[WHAT IS BEING ASKED] Search the data for the word "Best" and copy out every line that has it.

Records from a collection
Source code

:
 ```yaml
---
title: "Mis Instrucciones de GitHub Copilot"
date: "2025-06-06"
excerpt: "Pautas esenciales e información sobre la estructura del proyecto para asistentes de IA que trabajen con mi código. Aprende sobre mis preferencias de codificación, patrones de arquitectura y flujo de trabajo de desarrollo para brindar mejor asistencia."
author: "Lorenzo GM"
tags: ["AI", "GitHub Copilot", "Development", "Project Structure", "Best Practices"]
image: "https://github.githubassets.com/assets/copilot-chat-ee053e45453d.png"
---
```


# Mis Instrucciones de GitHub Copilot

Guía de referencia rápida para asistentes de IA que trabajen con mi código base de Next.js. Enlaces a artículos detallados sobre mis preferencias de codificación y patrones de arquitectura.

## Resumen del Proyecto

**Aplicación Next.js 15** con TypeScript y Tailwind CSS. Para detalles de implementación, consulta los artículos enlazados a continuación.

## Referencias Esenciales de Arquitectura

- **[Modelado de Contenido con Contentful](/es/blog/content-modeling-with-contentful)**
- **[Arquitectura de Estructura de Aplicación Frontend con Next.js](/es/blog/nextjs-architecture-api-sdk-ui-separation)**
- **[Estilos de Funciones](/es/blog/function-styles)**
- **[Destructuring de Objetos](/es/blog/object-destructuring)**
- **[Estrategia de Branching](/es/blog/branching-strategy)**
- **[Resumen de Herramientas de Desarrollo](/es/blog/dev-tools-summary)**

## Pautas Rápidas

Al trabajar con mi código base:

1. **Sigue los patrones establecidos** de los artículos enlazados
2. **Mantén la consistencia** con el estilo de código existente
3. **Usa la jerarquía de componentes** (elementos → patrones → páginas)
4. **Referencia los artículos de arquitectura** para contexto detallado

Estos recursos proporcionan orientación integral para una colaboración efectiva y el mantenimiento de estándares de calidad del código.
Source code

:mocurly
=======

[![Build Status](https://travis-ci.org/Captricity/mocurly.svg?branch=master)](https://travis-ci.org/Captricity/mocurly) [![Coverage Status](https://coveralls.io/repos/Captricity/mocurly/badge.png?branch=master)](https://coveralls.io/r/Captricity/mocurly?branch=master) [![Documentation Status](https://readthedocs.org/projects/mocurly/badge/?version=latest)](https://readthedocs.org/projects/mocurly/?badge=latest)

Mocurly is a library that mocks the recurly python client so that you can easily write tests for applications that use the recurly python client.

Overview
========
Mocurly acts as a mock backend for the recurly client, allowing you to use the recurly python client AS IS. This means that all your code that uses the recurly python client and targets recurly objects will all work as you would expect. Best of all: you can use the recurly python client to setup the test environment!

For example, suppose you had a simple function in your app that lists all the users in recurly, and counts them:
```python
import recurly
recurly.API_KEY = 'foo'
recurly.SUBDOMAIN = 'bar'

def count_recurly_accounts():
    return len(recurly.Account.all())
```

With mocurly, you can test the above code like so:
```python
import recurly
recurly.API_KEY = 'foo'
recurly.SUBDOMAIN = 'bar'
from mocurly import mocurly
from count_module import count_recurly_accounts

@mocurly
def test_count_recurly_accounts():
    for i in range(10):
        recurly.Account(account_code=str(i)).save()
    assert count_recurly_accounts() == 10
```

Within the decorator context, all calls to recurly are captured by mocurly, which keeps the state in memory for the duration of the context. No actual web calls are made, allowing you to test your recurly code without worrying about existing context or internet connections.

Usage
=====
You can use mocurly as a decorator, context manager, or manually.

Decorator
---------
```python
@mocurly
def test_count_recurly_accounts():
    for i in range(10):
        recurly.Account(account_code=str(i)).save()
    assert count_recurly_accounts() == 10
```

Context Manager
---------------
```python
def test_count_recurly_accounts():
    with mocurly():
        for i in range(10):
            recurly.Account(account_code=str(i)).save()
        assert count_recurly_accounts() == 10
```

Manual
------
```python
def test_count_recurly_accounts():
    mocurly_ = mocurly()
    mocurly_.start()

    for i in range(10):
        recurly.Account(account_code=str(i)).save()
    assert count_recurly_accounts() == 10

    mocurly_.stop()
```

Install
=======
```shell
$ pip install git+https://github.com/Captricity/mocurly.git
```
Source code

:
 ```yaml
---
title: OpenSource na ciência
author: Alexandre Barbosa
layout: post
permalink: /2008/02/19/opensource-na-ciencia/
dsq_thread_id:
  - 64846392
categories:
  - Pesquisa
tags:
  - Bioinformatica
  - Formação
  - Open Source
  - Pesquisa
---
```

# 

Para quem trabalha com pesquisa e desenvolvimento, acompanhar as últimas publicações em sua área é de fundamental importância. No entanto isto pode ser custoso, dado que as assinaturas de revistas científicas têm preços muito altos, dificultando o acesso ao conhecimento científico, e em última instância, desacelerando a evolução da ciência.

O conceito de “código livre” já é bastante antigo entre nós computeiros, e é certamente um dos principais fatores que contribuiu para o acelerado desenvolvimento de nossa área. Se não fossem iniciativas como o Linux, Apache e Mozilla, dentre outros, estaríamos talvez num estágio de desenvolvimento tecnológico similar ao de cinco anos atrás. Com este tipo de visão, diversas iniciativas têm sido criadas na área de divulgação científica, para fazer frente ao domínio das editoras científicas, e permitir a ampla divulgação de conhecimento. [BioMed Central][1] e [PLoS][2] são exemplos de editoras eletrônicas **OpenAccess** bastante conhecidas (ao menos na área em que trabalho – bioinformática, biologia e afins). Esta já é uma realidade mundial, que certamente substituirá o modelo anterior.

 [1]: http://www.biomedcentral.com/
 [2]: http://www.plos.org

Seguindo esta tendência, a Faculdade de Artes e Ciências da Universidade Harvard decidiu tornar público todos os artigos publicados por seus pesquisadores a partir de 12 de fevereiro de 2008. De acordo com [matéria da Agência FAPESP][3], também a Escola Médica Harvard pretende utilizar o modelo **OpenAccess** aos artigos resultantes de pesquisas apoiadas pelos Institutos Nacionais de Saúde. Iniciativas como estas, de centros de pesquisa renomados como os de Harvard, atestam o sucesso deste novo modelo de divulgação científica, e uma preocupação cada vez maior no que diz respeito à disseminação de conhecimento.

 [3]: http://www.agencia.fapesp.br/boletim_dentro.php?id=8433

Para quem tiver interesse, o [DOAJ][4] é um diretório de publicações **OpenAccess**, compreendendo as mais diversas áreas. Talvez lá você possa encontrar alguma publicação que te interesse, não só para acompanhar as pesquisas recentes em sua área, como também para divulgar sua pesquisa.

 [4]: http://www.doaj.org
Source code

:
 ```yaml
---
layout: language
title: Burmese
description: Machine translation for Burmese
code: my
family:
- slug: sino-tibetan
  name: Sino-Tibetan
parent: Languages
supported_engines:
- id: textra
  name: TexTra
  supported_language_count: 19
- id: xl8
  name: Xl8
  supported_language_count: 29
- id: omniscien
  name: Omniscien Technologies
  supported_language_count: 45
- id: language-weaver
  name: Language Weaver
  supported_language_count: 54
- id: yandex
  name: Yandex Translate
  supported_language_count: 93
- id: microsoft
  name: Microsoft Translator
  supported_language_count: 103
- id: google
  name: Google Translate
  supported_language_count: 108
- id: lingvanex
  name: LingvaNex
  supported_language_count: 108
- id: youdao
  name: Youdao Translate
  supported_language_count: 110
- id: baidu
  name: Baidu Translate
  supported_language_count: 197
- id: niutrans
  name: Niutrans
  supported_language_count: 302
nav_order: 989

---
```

[RESPONSE TO THE EXERCISE]
tags: ["AI", "GitHub Copilot", "Development", "Project Structure", "Best Practices"]
Mocurly acts as a mock backend for the recurly client, allowing you to use the recurly python client AS IS. This means that all your code that uses the recurly python client and targets recurly objects will all work as you would expect. Best of all: you can use the recurly python client to setup the test environment!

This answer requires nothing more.